WHAT THE TASK ASKS →
When you reach the records, transcribe each one exactly.

DATA SUPPLIED →
────────────────────
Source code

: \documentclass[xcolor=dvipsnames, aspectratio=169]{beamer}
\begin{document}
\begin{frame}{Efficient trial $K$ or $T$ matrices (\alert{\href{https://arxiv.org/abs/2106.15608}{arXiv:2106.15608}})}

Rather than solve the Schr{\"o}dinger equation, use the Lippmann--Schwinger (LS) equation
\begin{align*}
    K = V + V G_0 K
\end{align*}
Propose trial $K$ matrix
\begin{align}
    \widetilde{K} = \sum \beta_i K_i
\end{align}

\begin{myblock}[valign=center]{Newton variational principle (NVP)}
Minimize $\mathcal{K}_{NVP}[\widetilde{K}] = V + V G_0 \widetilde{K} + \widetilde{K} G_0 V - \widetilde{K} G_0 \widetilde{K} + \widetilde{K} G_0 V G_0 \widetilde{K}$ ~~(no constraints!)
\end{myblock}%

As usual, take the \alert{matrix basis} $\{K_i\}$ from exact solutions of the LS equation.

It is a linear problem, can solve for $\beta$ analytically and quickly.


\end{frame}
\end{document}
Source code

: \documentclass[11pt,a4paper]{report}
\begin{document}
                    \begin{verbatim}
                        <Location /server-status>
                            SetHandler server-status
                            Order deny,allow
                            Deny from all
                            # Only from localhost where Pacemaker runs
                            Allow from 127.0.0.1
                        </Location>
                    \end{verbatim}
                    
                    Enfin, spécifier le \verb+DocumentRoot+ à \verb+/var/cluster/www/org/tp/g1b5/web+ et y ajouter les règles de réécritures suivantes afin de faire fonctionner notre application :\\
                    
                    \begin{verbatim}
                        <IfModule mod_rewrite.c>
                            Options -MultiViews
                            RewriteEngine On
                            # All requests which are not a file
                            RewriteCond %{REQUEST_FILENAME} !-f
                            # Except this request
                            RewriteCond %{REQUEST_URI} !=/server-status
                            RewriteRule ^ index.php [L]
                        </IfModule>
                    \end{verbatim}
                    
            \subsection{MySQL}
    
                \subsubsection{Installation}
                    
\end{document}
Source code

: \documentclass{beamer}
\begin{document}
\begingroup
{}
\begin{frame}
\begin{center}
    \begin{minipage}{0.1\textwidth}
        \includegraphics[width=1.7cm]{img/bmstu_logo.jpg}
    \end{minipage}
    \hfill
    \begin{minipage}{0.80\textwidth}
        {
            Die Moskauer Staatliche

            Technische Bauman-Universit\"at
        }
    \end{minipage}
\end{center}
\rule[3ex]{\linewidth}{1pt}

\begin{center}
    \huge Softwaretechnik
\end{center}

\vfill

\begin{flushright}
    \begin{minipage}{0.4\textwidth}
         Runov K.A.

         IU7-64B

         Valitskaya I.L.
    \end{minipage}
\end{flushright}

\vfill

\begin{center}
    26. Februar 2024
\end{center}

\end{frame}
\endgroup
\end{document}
────────────────────
RESPONSE FOR THIS EXERCISE →
Source code

: \documentclass[xcolor=dvipsnames, aspectratio=169]{beamer}
\begin{document}
\begin{frame}{Efficient trial $K$ or $T$ matrices (\alert{\href{https://arxiv.org/abs/2106.15608}{arXiv:2106.15608}})}

Rather than solve the Schr{\"o}dinger equation, use the Lippmann--Schwinger (LS) equation
\begin{align*}
    K = V + V G_0 K
\end{align*}
Propose trial $K$ matrix
\begin{align}
    \widetilde{K} = \sum \beta_i K_i
\end{align}

\begin{myblock}[valign=center]{Newton variational principle (NVP)}
Minimize $\mathcal{K}_{NVP}[\widetilde{K}] = V + V G_0 \widetilde{K} + \widetilde{K} G_0 V - \widetilde{K} G_0 \widetilde{K} + \widetilde{K} G_0 V G_0 \widetilde{K}$ ~~(no constraints!)
\end{myblock}%

As usual, take the \alert{matrix basis} $\{K_i\}$ from exact solutions of the LS equation.

It is a linear problem, can solve for $\beta$ analytically and quickly.


\end{frame}
\end{document}
Source code

: \documentclass[11pt,a4paper]{report}
\begin{document}
                    \begin{verbatim}
                        <Location /server-status>
                            SetHandler server-status
                            Order deny,allow
                            Deny from all
                            # Only from localhost where Pacemaker runs
                            Allow from 127.0.0.1
                        </Location>
                    \end{verbatim}
                    
                    Enfin, spécifier le \verb+DocumentRoot+ à \verb+/var/cluster/www/org/tp/g1b5/web+ et y ajouter les règles de réécritures suivantes afin de faire fonctionner notre application :\\
                    
                    \begin{verbatim}
                        <IfModule mod_rewrite.c>
                            Options -MultiViews
                            RewriteEngine On
                            # All requests which are not a file
                            RewriteCond %{REQUEST_FILENAME} !-f
                            # Except this request
                            RewriteCond %{REQUEST_URI} !=/server-status
                            RewriteRule ^ index.php [L]
                        </IfModule>
                    \end{verbatim}
                    
            \subsection{MySQL}
    
                \subsubsection{Installation}
                    
\end{document}
Source code

: \documentclass{beamer}
\begin{document}
\begingroup
{}
\begin{frame}
\begin{center}
    \begin{minipage}{0.1\textwidth}
        \includegraphics[width=1.7cm]{img/bmstu_logo.jpg}
    \end{minipage}
    \hfill
    \begin{minipage}{0.80\textwidth}
        {
            Die Moskauer Staatliche

            Technische Bauman-Universit\"at
        }
    \end{minipage}
\end{center}
\rule[3ex]{\linewidth}{1pt}

\begin{center}
    \huge Softwaretechnik
\end{center}

\vfill

\begin{flushright}
    \begin{minipage}{0.4\textwidth}
         Runov K.A.

         IU7-64B

         Valitskaya I.L.
    \end{minipage}
\end{flushright}

\vfill

\begin{center}
    26. Februar 2024
\end{center}

\end{frame}
\endgroup
\end{document}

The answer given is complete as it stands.